If you had just seen the ad's headline, you might have thought it was a harmless TV commercial. "Chevy surprises competitors' owners when it comes to reliability," it says. Maybe it could have the impression that Chevrolet was not very reliable and surprised the owners by showing how the brand improved. That could have worked.
The ad went much further. After a speaker asked Chevens famous "real people" if they believed Ford, Honda or Toyota was "the most reliable car company", he convinced them with the discovery that the answer was Chevy. That seemed misleading at best, and after checking Chevy's data behind the claim, that was an incredibly weak assertion.
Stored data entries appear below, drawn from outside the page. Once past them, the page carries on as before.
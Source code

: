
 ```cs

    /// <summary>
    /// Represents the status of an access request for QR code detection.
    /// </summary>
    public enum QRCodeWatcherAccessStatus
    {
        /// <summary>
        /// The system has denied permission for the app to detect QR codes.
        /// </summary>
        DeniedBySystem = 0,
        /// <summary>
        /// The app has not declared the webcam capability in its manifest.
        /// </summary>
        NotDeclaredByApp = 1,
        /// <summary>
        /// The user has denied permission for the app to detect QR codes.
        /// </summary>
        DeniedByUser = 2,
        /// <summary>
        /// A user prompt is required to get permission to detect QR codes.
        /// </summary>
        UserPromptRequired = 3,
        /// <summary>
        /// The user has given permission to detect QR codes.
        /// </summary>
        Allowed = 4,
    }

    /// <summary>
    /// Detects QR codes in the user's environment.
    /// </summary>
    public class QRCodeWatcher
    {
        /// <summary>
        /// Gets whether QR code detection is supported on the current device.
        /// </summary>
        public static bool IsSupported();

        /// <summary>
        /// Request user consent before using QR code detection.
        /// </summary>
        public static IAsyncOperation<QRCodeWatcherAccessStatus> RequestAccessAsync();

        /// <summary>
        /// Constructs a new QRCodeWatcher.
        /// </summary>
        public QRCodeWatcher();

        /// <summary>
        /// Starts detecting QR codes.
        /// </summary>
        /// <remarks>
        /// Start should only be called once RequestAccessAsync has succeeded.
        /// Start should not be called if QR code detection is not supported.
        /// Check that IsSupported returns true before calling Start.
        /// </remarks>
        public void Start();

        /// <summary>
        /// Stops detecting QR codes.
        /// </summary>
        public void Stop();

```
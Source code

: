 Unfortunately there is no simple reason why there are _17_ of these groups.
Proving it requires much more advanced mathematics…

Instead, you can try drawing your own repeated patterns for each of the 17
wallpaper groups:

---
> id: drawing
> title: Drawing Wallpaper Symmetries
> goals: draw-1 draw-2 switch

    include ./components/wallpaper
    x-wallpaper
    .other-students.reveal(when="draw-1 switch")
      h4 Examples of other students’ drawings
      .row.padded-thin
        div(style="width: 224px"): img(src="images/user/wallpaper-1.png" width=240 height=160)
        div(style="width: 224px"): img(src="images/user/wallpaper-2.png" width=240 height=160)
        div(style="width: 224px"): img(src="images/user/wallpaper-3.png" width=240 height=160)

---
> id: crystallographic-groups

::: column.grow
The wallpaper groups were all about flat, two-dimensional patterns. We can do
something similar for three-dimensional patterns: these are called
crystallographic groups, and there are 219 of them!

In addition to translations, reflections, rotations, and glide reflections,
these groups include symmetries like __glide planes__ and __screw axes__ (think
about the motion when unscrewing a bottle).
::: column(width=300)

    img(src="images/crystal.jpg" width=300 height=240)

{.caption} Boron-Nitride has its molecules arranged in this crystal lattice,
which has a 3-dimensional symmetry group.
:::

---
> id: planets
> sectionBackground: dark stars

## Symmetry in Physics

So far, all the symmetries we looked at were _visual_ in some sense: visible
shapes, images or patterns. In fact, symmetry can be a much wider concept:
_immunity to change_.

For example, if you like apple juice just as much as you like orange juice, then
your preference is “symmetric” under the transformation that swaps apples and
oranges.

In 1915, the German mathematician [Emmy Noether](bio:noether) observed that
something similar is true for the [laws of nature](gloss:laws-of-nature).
It turns out that we were not the only ones who looked closely. Representatives of the three named automakers quickly turned to GM and told the car giant to pull down the ad, The Detroit News reported. After reviewing his options, Chevy decided to pull the spot out of local and national airwaves on January 1
Chevy: The ad is "out of regular rotation".
In a statement to Detroit Free Press, a Chevrolet spokeswoman said the brand was "on display," claiming the brand was "in the ad space," the automaker says from? According to the Chevy agency, the decision "to launch a new Silverado creative" was the reason (and not the accuracy).
Honda, who told the Free Press he challenged the ad, might object. Ford spokesman Mike Levine, who described the ad on Twitter as "false and misleading", would probably offer another reason. (Toyota, for his part, confirmed that the matter was being discussed with GM and expected the ad to fall off.)
If we look at the evidence, we have a hard time believing that Chevy drew the bill because his competitors have complained. (When was GM last worried for upsetting his competitors?) The obvious answers relate to the claims he made, which I noted in a January 6 post about the commercial.
Consumer Reports. The Chevrolet Traverse was one of Consumer Report's most unreliable cars in 2019. | Chevrolet
When I wrote about this topic four days before the much-quoted article by Jalopnik was published, Chevy proved to be a much weaker source of assurance than Consumer Reports polls. These annual rituals comprise around 500,000 answers. The reliability survey Ipsos conducted for Chevy was answered by less than 50,000 vehicle owners (ie, less than 10%).
Given these numbers, it's no wonder that Chevy offered details on the ad in fine print. For the past two years, Chevy has ranked in the bottom 10 of consumer report reliability ratings. (In 2019, the brand reached 23rd place among 29 rated companies.) Also, two Chevy vehicles landed last year in the ten least reliable models.
Consumer Reports uses high rates of return and averages the data over the previous three years to determine the annual values ratings. That's probably why car buyers have bought them from J.D. Trust Power Dependability Ratings. To conclude, JD Power looks back on polls from three-year-old cars, and Chevy outperformed its best rivals there.
This system sounds quite similar to the Ipsos study that Chevy pulled for his now-used TV ad. The only problem? J.D. Power released its reliability ratings for 2018 with fewer than 37,000 responses. This is even less than the number of responses used for the survey commissioned by Chevy.